-- RECORDS SHOWN follows --

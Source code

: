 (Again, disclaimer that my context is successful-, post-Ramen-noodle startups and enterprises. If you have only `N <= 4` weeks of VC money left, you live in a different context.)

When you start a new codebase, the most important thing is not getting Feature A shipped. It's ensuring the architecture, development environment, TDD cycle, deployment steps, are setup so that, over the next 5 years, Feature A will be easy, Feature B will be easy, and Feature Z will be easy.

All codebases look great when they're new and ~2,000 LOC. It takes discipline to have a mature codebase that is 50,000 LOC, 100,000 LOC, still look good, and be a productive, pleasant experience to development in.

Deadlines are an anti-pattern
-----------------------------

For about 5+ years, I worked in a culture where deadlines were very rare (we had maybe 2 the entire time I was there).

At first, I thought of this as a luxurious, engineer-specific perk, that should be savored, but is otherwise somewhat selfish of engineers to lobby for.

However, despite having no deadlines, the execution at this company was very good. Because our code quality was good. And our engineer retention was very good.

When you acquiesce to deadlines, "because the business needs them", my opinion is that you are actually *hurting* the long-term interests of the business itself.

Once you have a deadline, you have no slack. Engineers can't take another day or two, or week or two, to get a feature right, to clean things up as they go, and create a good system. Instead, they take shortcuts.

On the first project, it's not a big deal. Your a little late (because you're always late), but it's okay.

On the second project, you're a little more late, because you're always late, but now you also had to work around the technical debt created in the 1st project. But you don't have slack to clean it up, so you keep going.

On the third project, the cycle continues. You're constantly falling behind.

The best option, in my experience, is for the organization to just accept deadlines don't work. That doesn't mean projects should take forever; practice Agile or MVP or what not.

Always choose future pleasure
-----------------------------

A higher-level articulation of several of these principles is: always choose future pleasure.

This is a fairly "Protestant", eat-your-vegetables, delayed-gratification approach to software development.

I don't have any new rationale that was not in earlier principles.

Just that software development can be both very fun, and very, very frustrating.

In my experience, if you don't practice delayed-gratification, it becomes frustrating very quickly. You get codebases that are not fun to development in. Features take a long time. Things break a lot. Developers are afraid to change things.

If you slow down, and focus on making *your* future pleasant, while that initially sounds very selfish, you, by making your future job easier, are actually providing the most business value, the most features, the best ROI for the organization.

-- RECORDS SHOWN concluded --

Retype only the stretch of lines above starting at the one with "All codebases look" and stopping at the one with "At first, I", exactly as written, with both kept.

**SOLVED PROBLEM**.
All codebases look great when they're new and ~2,000 LOC. It takes discipline to have a mature codebase that is 50,000 LOC, 100,000 LOC, still look good, and be a productive, pleasant experience to development in.

Deadlines are an anti-pattern
-----------------------------

For about 5+ years, I worked in a culture where deadlines were very rare (we had maybe 2 the entire time I was there).

At first, I thought of this as a luxurious, engineer-specific perk, that should be savored, but is otherwise somewhat selfish of engineers to lobby for.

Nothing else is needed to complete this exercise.